Jede Wirtschaftskrise führt zu Kreditausfällen, das wird auch bei der Coronakrise der Fall sein. Die Sparkassen haben dies selbstverständlich im Blick. Angesichts der langjährigen Vorsorge für schlechte Zeiten und der guten Kapitalausstattung der Sparkassen rechnet der Verband nicht mit Schieflagen von Sparkassen, schon gar nicht in den vom IWH angegebenen Größenordnungen (4,7 % bis 29,2%).

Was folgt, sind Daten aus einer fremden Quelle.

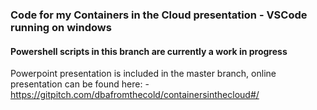### Code for my Containers in the Cloud presentation - VSCode running on windows

#### Powershell scripts in this branch are currently a work in progress

Powerpoint presentation is included in the master branch, online presentation can be found here: -
<br>
https://gitpitch.com/dbafromthecold/containersinthecloud#/
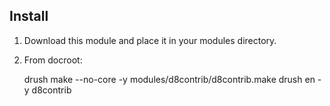 ## Install

1. Download this module and place it in your modules directory.
2. From docroot:

    drush make --no-core -y modules/d8contrib/d8contrib.make
    drush en -y d8contrib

Die Betrachtung des IWH vernachlässigt das Reaktionsvermögen der Sparkassen und deren betriebswirtschaftliche Stärke. Gerade heute hat die Rating-Agentur Moody`s die Stabilität und Widerstandskraft der deutschen Sparkassen angesichts der Coronakrise und deren voraussichtlichen Auswirkungen zu Recht hervorgehoben.

OSV-Präsident Ermrich dazu: „Es ist das wiederholte Mal, dass das IWH mit sensationsartigen Meldungen versucht, die reale Lage der Sparkassen schlechtzureden. Wir weisen das zurück. Es ist zudem bemerkenswert, dass das Institut die eigenen Rechenergebnisse fragwürdig kommuniziert. Demnach sind es nämlich die privaten Kreditbanken, die mit Abstand am gefährdetsten sind. Ob das bei denen auch so zutrifft, würde ich nun aber auch mit Vorsicht zur Kenntnis nehmen.“

Die ostdeutschen Sparkassen werden weiterhin ihren Kunden in schwieriger Zeit zur Seite stehen. Seit März haben sie Kredite gestundet, neue Kredite vergeben und zusätzlich staatliche Unterstützungen vermittelt. In engem Kontakt mit den Kammern der Wirtschaft und der Politik haben die Sparkassen auch intensiv an den Beratungen teilgenommen, die zu den vielfältigen, die Wirtschaft und Privatpersonen stützenden bzw. entlastenden Programmen mündeten, so Ermrich weiter.